Saturday, September 29, 2012
Prep is a mature, timeless, American style with British roots. However, there are seven highly-overlapping areas where many people go against the spirit of the classic Prep aesthetic. Here they are.
1. Cheap construction: Using flimsy material and shoddy stitching; using stiff cardboard-like leather to replace high quality leather in a briefcase, shoes, or a belt; having no extra fabric on a jacket so, for example, the sleeves can’t be let out when passed on to the next generation. Funnily enough, cheap construction may be the cardinal sin. Cheap construction restricts activities, and reuse. Cheap construction keeps clothing from being passed on. And cheap construction on expensive items is morally indefensible.

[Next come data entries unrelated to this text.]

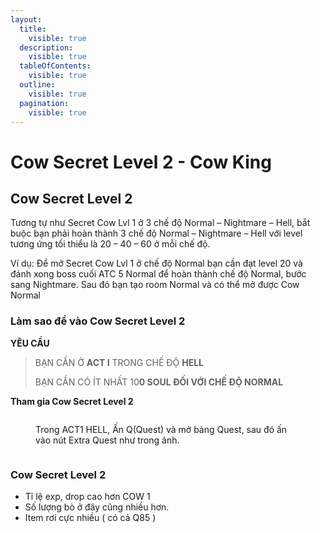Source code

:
 ```yaml
---
layout:
  title:
    visible: true
  description:
    visible: true
  tableOfContents:
    visible: true
  outline:
    visible: true
  pagination:
    visible: true
---
```


# Cow Secret Level 2 - Cow King

## Cow Secret Level 2

Tương tự như Secret Cow Lvl 1 ở 3 chế độ Normal – Nightmare – Hell, bắt buộc bạn phải hoàn thành 3 chế độ Normal – Nightmare – Hell với level tương ứng tối thiểu là 20 – 40 – 60 ở mỗi chế độ.

Ví dụ: Để mở Secret Cow Lvl 1 ở chế độ Normal bạn cần đạt level 20 và đánh xong boss cuối ATC 5 Normal để hoàn thành chế độ Normal, bước sang Nightmare. Sau đó bạn tạo room Normal và có thể mở được Cow Normal

### **Làm sao để vào Cow Secret Level 2** <a href="#lam-sao-de-vao-cow-secret-level-2" id="lam-sao-de-vao-cow-secret-level-2"></a>

**YÊU CẦU**

> BẠN CẦN Ở **ACT I** TRONG CHẾ ĐỘ **HELL**
>
> BẠN CẦN CÓ ÍT NHẤT 10**0 SOUL ĐỐI VỚI CHẾ ĐỘ NORMAL**

**Tham gia Cow Secret Level 2**

<figure><img src="https://i0.wp.com/diablo2-vn.com/tm/app/uploads/2024/02/extra.webp?resize=756%2C567&#x26;ssl=1" alt=""><figcaption><p>Trong ACT1 HELL, Ấn Q(Quest) và mở bảng Quest, sau đó ấn vào nút Extra Quest như trong ảnh.</p></figcaption></figure>

<figure><img src="https://i0.wp.com/diablo2-vn.com/tm/app/uploads/2024/02/image2.png?resize=1002%2C703&#x26;ssl=1" alt=""><figcaption></figcaption></figure>

### **Cow Secret Level 2** <a href="#cow-secret-level-2" id="cow-secret-level-2"></a>

* Tỉ lệ exp, drop cao hơn COW 1
* Số lượng bò ở đây cũng nhiều hơn.
* Item rơi cực nhiều ( có cả Q85 )
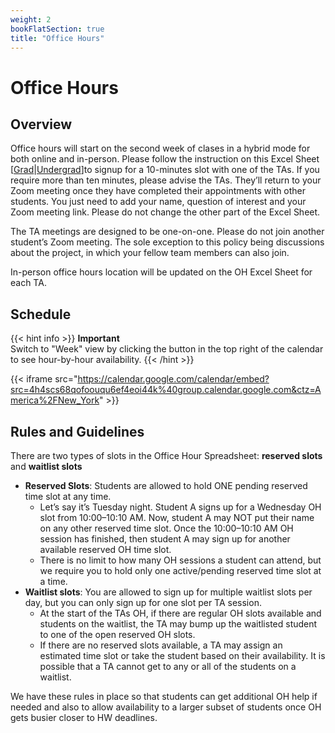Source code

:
 ```yaml
---
weight: 2
bookFlatSection: true
title: "Office Hours"
---
```


# Office Hours

## Overview

Office hours will start on the second week of clases in a hybrid mode for both online and in-person. Please follow the instruction on this Excel Sheet [[Grad](https://gatech.instructure.com/courses/331150/discussion_topics/1466991)|[Undergrad](https://gatech.instructure.com/courses/331130/discussion_topics/1466973)] ​to signup for a 10-minutes slot with one of the TAs. If you require more than ten minutes, please advise the TAs. They’ll return to your Zoom meeting once they have completed their appointments with other students. You just need to add your name, question of interest and your Zoom meeting link. Please do not change the other part of the Excel Sheet.

The TA meetings are designed to be one-on-one. Please do not join another student’s Zoom meeting. The sole exception to this policy being discussions about the project, in which your fellow team members can also join.

In-person office hours location will be updated on the OH Excel Sheet for each TA.

## Schedule

{{< hint info >}}
**Important**  
Switch to "Week" view by clicking the button in the top right of the calendar to see hour-by-hour availability.
{{< /hint >}}

{{< iframe src="https://calendar.google.com/calendar/embed?src=4h4scs68qofoouqu6ef4eoi44k%40group.calendar.google.com&ctz=America%2FNew_York" >}}

## Rules and Guidelines

There are two types of slots in the Office Hour Spreadsheet: **reserved slots** and **waitlist slots**

- **Reserved Slots**: Students are allowed to hold ONE pending reserved time slot at any time.
  - Let’s say it’s Tuesday night. Student A signs up for a Wednesday OH slot from 10:00–10:10 AM. Now, student A may NOT put their name on any other reserved time slot. Once the 10:00–10:10 AM OH session has finished, then student A may sign up for another available reserved OH time slot.
  - There is no limit to how many OH sessions a student can attend, but we require you to hold only one active/pending reserved time slot at a time.
- **Waitlist slots**: You are allowed to sign up for multiple waitlist slots per day, but you can only sign up for one slot per TA session.
  - At the start of the TAs OH, if there are regular OH slots available and students on the waitlist, the TA may bump up the waitlisted student to one of the open reserved OH slots.
  - If there are no reserved slots available, a TA may assign an estimated time slot or take the student based on their availability. It is possible that a TA cannot get to any or all of the students on a waitlist.

We have these rules in place so that students can get additional OH help if needed and also to allow availability to a larger subset of students once OH gets busier closer to HW deadlines.
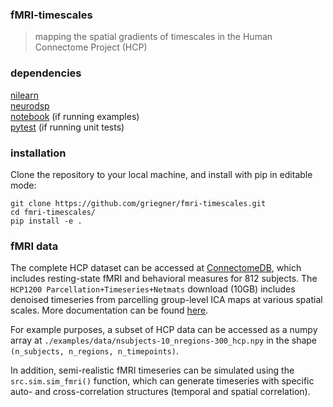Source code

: ### fMRI-timescales
> mapping the spatial gradients of timescales in the Human Connectome Project (HCP)

### dependencies
[nilearn](https://github.com/nilearn/nilearn)  
[neurodsp](https://github.com/neurodsp-tools/neurodsp)  
[notebook](https://github.com/jupyter/notebook) (if running examples)  
[pytest](https://github.com/pytest-dev/pytest/) (if running unit tests)  

### installation
Clone the repository to your local machine, and install with pip in editable mode:  
```
git clone https://github.com/griegner/fmri-timescales.git
cd fmri-timescales/
pip install -e .
```  

### fMRI data
The complete HCP dataset can be accessed at [ConnectomeDB](https://db.humanconnectome.org/app/template/Login.vm;jsessionid=07FB635B78590A7214F2DB247B57D052), which includes resting-state fMRI and behavioral measures for 812 subjects. The `HCP1200 Parcellation+Timeseries+Netmats` download (10GB) includes denoised timeseries from parcelling group-level ICA maps at various spatial scales. More documentation can be found [here](https://www.humanconnectome.org/storage/app/media/documentation/s1200/HCP1200-DenseConnectome+PTN+Appendix-July2017.pdf).  

For example purposes, a subset of HCP data can be accessed as a numpy array at `./examples/data/nsubjects-10_nregions-300_hcp.npy` in the shape `(n_subjects, n_regions, n_timepoints)`.  

In addition, semi-realistic fMRI timeseries can be simulated using the `src.sim.sim_fmri()` function, which can generate timeseries with specific auto- and cross-correlation structures (temporal and spatial correlation).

2. Lazy derivative design: bland knock-offs; tasteless patterns; khakis and oxfords missing key details. Many vendors knock-off their own designs to replace the originals.
3. "Preppy with a twist" or "updated classics": adding trendy details; the sartorial equivalent of fan-fiction.
4. Foppery: looking like someone stepped out of a glossy catalog; wearing impractical items such as high heels on the dock; everything too new; dressing to be seen, not to do anything. A self-test is, would you wear it if no one was looking?
5. Iconography: loudly wearing iconic images or brands; copying the look without copying the passion, such as loving the image of a boat more than being on a boat; showing off a brand of clothing because the brand is popular (but often past its prime).
6. Sycophancy: using clothes to try to ingratiate oneself to a target group. It makes everyone in the target group uncomfortable and embarrassed (it does work, however, to ingratiate oneself to other sycophants who want to ingratiate themselves to the same target group).
7. Reactance/ eclecticism: proudly opposing one set of rules by adhering to another set of rules by people who view themselves as "the type who doesn't follows rules". A meta-trend today is eclecticism. People add elements of preppy with discordant other styles in an attempt to be ironic and individualistic, not realizing how trendy they are actually being. It is the equivalent of putting modern art in Monticello.
Preppy clothes should be perfect for smart, productive people who don't want to have to think about clothing. But while this used to be true, so many vendors have embraced the short-term cashing-out strategy of tricking people and passing off shoddy goods and costumes; so regretfully, more thoughtfulness today is necessary.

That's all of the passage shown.